Complications included pulmonary embolus, deep vein thrombosis, whole filter migration, limb perforation of IVC, limb fracture and migration, IVC thrombosis, filter tilting, IVC perforation after removal, and incomplete retrieval of the filter.

Extreme filter tilting 

Filter tilting to such an extent that the cap of the filter was in contact with the wall of the IVC was considered to constitute extreme filter tilting.

Distal attachment hook fracture 

Distal attachment hook fracture is simply fracture of the distal leg hook from the filter during filter retrieval.

Data Collection and Analysis 

Data were collected as described, and quantitative analysis comparing the number of patients with perforation, fracture, and migration was performed, along with the total numbers of each. Whole filter migration, filter tilting, and IVC thrombosis rates were obtained from final images. A best estimate of time to fracture was obtained by evaluation of images between filter placement and fracture identification. Images reviewed were those available on our picture archiving and communications system. Rates of spontaneous filter retrieval and retrieval for arm perforation or fracture were calculated. Success rate, complications, fluoroscopy time, and contrast agent use during retrieval were obtained from reports. History of previous and ongoing thromboembolic disease was determined from follow-up consultation (ie, history and physical examination), available medical records on the hospital information system, and available imaging. Statistical comparisons of arm and leg perforation and fracture rates between early and final imaging was performed with use of a paired Student t test.

Results 

return to Article Outline

On initial review, nine of 16 patients had early images (range, 0–126 days ± 40; mean, 30 d), including one patient presenting with arm fracture and migration to the right ventricle. All these patients had CT examinations of the abdomen. All filters appeared to be centered within the IVC without filter tilting. The early images demonstrated arm perforations in 56% of patients (n = 5), leg perforation in 11% (n = 1), and no early fractures or migrations. There were 12 arm perforations in five patients and one leg perforation in one patient.

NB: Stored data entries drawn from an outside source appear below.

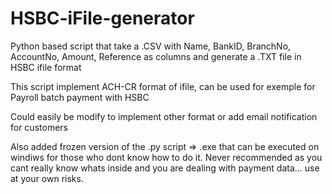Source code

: # HSBC-iFile-generator
Python based script that take a .CSV with  Name, BankID, BranchNo, AccountNo, Amount, Reference as columns and generate a .TXT file in HSBC ifile format

This script implement ACH-CR format of ifile, can be used for exemple for Payroll batch payment with HSBC

Could easily be modify to implement other format or add email notification for customers

Also added frozen version of the .py script => .exe that can be executed on windiws for those who dont know how to do it. Never recommended as you cant really know whats inside and you are dealing with payment data...  use at your own risks. 
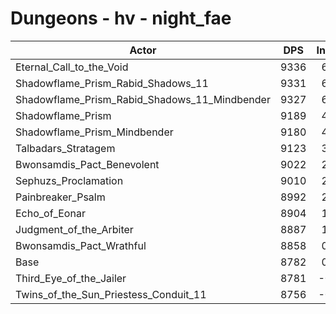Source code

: # Dungeons - hv - night_fae
| Actor | DPS | Increase |
|---|:---:|:---:|
|Eternal_Call_to_the_Void|9336|6.31%|
|Shadowflame_Prism_Rabid_Shadows_11|9331|6.25%|
|Shadowflame_Prism_Rabid_Shadows_11_Mindbender|9327|6.21%|
|Shadowflame_Prism|9189|4.63%|
|Shadowflame_Prism_Mindbender|9180|4.53%|
|Talbadars_Stratagem|9123|3.88%|
|Bwonsamdis_Pact_Benevolent|9022|2.73%|
|Sephuzs_Proclamation|9010|2.60%|
|Painbreaker_Psalm|8992|2.39%|
|Echo_of_Eonar|8904|1.39%|
|Judgment_of_the_Arbiter|8887|1.20%|
|Bwonsamdis_Pact_Wrathful|8858|0.87%|
|Base|8782|0.00%|
|Third_Eye_of_the_Jailer|8781|-0.01%|
|Twins_of_the_Sun_Priestess_Conduit_11|8756|-0.30%|
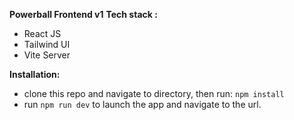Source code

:**Powerball Frontend v1**
**Tech stack :**

 - React JS
 - Tailwind UI
 - Vite Server
 

  **Installation:**
   

 - clone this repo and navigate to directory, then run: `npm install`
 - run `npm run dev` to launch the app and navigate to the url.

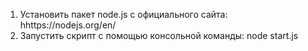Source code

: 1. Установить пакет node.js с официального сайта: hhttps://nodejs.org/en/
2. Запустить скрипт с помощью консольной команды: node start.js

At time of initial review, four patients had final images. Two patients had spontaneous removal of intact filters at 119 and 302 days, respectively, and their final images were IVC images before filter removal. Two other patients had recent abdominal CT examinations demonstrating filter arm fracture with migration and underwent filter retrieval. Therefore, in our initial review, we found a 22% prevalence (n = 2) of filter arm fracture and migration.

Follow-up Examination 

Two of 16 patients were completely lost to follow-up. Two patients had undergone spontaneous filter removal. Twelve patients were seen in consultation, and all 12 requested filter retrieval. Two patients had symptoms related to filter fracture and migration. No patients had a history of pulmonary embolus. One patient had recurrent deep vein thrombosis.

Final images (range, 119–1,218 days; mean, 899 d ± 320) were available in 88% of patients (14 of 16). Of these patients, filter arm perforation was found in all 14, leg perforation in five (36%), and fracture with migration in three (21%). A total of 61 arm perforations, 10 leg perforations, four arm fractures, and four migrations were noted. Final images were abdominal CT in 12 patients and inferior vena cavograms in two. Filter arms migrated into the right ventricle, into the right upper-lobe pulmonary artery, among the legs of the filter, and into the retroperitoneum. There were no whole-filter migrations or tilted filters. One patient had evidence of IVC thrombosis and recanalization (Fig 2). No acute thrombus was noted in the IVC.


View full-size image.

Figure 2. Narrowed and irregular IVC is seen below the Recovery filter. There is a prominent collateral vessel to the left.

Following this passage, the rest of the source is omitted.